Just 2 lbs thankfully. Could have been way worse to be honest. I really packed it away this week. My doctors told me that it may be a little more difficult to lose some weight because I'm still breastfeeding my son but that would be an excuse if I tried to use that ;D I know that this gain is entirely my fault.

I'm not overly concerned though. My goal is more to feel healthier and not so much to drop a pant size. I think I've just associated the two as being one in the same. Don't get me wrong, I'm still moving forward with my goal to drop a few pounds but I've learned a few things these past few weeks. Now I know that it's not how much I am eating but what I am eating that is the issue. Let's see if I can take that knowledge and move forward.

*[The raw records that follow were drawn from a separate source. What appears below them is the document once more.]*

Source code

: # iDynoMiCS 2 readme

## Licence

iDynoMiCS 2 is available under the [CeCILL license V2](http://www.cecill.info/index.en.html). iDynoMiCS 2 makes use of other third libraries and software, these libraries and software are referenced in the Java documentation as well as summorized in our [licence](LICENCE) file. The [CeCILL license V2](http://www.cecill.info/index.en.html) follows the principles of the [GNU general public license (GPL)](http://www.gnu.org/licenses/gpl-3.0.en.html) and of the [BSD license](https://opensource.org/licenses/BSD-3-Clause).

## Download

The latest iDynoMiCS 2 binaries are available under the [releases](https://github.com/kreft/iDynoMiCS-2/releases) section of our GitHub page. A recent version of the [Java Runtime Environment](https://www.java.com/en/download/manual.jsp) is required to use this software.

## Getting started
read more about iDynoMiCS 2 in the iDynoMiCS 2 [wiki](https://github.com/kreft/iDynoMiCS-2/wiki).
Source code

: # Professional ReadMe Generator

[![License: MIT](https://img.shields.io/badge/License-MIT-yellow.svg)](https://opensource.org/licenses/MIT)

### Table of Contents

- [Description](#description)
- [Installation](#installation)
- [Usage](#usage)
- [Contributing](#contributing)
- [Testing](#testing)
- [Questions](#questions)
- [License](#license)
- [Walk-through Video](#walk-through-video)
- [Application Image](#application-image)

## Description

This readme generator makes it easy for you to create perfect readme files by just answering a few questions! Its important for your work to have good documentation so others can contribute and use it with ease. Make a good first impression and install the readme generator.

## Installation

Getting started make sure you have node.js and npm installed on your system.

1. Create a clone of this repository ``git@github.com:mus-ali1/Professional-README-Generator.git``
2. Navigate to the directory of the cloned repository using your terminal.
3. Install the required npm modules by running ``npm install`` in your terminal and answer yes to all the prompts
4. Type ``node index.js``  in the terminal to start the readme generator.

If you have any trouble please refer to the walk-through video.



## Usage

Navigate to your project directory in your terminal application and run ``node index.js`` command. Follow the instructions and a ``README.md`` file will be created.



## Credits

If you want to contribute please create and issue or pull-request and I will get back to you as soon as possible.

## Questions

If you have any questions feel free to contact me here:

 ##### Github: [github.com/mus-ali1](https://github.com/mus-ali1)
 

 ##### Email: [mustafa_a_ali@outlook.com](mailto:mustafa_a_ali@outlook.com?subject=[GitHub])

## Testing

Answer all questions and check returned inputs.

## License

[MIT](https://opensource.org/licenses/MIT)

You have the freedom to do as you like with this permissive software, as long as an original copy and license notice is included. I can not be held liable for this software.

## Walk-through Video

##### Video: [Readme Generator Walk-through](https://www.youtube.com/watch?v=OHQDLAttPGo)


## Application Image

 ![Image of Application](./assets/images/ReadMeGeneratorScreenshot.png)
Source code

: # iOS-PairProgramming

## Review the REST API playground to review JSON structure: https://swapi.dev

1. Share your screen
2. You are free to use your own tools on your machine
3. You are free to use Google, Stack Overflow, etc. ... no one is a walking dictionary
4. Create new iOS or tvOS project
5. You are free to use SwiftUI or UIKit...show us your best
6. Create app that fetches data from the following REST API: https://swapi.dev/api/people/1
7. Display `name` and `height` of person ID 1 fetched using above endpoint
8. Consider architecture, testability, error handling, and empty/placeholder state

Like I said, if anything I will be healthier through eating properly and exercise. Besides, I'm no bigger than Marilyn Monroe was and SHE was beautiful.

A Very She & Him Christmas

I've already started playing the Christmas music all day long for The Destroyer and I to enjoy. It really gets me into the spirit and Raine, now that he's able, loves to dance to it and hear mommy sing all day. 


Normally I throw on the Pandora Christmas station but this year I have fallen in love with "A Very She & Him Christmas" I'm more than a little obsessed with Zooey Deschanel, especially her voice. I can't get enough of it and I've been digging M. Ward's upbeat, folksy sound for some time now. I'm hooked on "She & Him" and this has quickly become one of my favorite Christmas albums so check it out! I demand it! =) 

Monday, November 28, 2011

Sleeping Psycho

My neck is freaking killing me. The last two days have been a little more than sore. I'm pretty certain that it isn't anything more than a stiff neck from sleeping wrong. I think I've been sleeping wrong for nearly 30 years now. If I really analyze things it would explain all those nights of restless sleep, neck and back aches, and sometimes no sleep at all.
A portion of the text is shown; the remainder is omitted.